Thread-Index: Acsbk4aNCUtmIS7QR4GvOCZhrGGKklJOuQUw
Message-ID: <5DEA8DB993B81040A21CF3CB332489F68146A637@MX31A.corp.emc.com>
References: <Pine.GSO.4.63.1007041217520.6453@muncher.cs.uoguelph.ca>
In-Reply-To: <Pine.GSO.4.63.1007041217520.6453@muncher.cs.uoguelph.ca>
Accept-Language: en-US
Content-Language: en-US
X-MS-Has-Attach:
X-MS-TNEF-Correlator:
acceptlanguage: en-US
Content-Type: text/plain; charset="us-ascii"
Content-Transfer-Encoding: quoted-printable
MIME-Version: 1.0
X-EMM-MHVC: 1
Cc: trond.myklebust@fys.uio.no
Subject: Re: [nfsv4] can a server replace a read deleg with a write deleg?
X-BeenThere: nfsv4@ietf.org
X-Mailman-Version: 2.1.12
Precedence: list
List-Id: NFSv4 Working Group <nfsv4.ietf.org>
List-Unsubscribe: <https://www.ietf.org/mailman/options/nfsv4>, <mailto:nfsv4-request@ietf.org?subject=unsubscribe>
List-Archive: <http://www.ietf.org/mail-archive/web/nfsv4>
List-Post: <mailto:nfsv4@ietf.org>
List-Help: <mailto:nfsv4-request@ietf.org?subject=help>
List-Subscribe: <https://www.ietf.org/mailman/listinfo/nfsv4>, <mailto:nfsv4-request@ietf.org?subject=subscribe>
X-List-Received-Date: Sat, 27 Aug 2011 23:37:49 -0000

Although I'm responding to Rick's original message on this subject, I'm
not ignoring what has been said relevant to the topic by Trond after that
and will  refer to what he said in his mails as appropriate.

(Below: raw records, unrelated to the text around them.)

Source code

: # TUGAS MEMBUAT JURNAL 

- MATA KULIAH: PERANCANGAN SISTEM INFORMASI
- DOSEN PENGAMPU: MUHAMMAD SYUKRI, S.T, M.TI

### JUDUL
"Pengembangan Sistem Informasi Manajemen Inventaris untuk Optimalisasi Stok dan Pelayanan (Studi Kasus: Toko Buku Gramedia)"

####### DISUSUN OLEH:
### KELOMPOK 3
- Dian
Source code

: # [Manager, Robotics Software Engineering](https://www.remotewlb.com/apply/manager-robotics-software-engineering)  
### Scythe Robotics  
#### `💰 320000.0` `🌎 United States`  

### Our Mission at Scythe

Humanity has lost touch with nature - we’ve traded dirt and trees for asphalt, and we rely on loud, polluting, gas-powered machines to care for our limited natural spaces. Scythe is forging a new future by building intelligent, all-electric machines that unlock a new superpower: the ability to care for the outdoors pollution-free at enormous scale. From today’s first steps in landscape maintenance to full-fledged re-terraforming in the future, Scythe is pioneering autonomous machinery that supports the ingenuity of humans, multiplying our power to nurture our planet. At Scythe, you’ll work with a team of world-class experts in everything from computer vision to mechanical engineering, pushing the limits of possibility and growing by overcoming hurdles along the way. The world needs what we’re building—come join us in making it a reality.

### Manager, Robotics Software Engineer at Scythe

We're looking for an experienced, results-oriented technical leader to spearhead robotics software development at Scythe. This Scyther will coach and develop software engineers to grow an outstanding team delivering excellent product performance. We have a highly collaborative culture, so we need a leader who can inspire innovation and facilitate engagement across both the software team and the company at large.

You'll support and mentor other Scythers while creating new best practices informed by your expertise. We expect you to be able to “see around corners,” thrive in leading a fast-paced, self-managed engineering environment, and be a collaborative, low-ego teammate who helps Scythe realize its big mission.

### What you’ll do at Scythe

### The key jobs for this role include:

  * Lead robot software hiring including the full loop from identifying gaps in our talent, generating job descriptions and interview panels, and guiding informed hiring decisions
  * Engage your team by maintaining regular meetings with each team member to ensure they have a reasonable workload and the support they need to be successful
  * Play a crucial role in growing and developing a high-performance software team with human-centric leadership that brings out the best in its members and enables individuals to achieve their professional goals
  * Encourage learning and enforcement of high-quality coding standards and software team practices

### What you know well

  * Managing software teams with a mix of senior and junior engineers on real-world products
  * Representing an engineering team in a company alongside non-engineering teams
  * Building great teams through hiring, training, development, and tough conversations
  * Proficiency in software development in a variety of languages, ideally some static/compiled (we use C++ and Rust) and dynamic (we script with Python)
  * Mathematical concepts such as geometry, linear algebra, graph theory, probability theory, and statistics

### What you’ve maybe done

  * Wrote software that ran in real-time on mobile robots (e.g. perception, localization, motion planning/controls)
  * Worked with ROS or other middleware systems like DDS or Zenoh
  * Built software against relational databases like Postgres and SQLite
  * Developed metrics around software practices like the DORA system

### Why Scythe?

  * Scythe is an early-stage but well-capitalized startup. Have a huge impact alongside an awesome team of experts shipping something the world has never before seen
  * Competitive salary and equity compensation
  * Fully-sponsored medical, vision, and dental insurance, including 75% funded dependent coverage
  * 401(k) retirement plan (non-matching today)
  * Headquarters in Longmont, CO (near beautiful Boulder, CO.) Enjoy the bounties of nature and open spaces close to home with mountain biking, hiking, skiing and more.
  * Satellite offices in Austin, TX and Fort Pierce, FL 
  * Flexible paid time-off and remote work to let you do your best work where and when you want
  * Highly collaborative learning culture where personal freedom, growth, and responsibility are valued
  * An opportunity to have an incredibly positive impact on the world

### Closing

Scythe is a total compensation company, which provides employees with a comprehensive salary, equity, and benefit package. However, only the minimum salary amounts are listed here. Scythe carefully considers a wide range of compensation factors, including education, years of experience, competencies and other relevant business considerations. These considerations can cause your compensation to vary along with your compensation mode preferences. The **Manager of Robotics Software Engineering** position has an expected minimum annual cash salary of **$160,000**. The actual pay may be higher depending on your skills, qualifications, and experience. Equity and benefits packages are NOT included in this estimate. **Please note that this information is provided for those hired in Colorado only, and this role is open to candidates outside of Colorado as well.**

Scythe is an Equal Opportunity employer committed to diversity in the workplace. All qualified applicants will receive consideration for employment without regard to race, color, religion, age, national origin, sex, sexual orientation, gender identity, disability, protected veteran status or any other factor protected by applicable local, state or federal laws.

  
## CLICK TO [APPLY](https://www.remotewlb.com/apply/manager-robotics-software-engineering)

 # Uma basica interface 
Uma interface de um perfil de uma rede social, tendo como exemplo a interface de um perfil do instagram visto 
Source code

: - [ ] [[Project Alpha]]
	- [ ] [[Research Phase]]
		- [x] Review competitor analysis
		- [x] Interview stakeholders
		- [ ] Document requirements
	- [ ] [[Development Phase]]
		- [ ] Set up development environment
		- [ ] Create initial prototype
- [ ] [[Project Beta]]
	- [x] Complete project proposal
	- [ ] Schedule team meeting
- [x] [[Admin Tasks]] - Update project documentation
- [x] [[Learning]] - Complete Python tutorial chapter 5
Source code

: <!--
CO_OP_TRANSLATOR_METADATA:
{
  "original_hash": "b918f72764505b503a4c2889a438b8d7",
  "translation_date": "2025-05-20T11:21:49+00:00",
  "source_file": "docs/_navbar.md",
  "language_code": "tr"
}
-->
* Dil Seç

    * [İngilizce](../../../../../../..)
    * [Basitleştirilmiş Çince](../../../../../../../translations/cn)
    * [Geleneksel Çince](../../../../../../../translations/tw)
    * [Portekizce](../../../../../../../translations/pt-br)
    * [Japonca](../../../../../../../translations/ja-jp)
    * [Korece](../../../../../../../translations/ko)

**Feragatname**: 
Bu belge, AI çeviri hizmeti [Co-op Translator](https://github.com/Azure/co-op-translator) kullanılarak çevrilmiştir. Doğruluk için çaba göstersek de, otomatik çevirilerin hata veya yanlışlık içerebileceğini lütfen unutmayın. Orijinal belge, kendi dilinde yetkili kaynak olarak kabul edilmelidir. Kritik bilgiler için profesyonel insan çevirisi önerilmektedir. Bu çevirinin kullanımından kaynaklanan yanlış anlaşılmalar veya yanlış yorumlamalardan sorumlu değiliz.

I believe that the spec needs to be clarified (to agree with what I'm
saying :-) or else clearly say it is wrong :-(

This is apart from my belief that the restriction that Trond notes is
mistaken.  For now, I'll just assume it as currently written.  I will 
not address how its possible mistakenness relates to the issue until later
on in the message after a big "================================="

------------------------------------------

So my answers to Rick are
1) it does not need to CBRecall the read delegation.  However, if it does
   not recall it, it needs to revoke it.

As Trond points out, the spec says you "may not" change the file while holding
the read delegation.   It does not say "MUST NOT" or "SHOULD NOT" because that
language implies that the other party can depend (at least normally) on the other
party not doing the action.  That is normally said about what the responder does and
the requester is relying on that.   Here it is about what the requester would do and
the server is not relying on the client not doing these things.  If the client does
them, the server has to do something, like return an error and I don't see any 
statement about an error being returned.

How I interpret this is that the client can do any writes
he wants to try but that they are incompatible with retaining the delegation,
So that the server has to somehow get rid of it.

Rick points out that the WRITE and not the OPEN is the important thing, but
I think Trond is right in saying the server need not wait for the WRITE, i.e. 
that he MAY and should take the OPEN for write as evidence that a WRITE will 
most likely follow, although I am not quite as judgmental as Trond in making 
that assessment. 

So if the read delegation should go, is a CBRecall needed?  I don't think so,
since the client knows he is opening for write.  I think the server is justified
in skipping recall in this case and going directly to revocation of the read
Delegation.

Once the read delegation is revoked, the server is free to grant a write delegation. 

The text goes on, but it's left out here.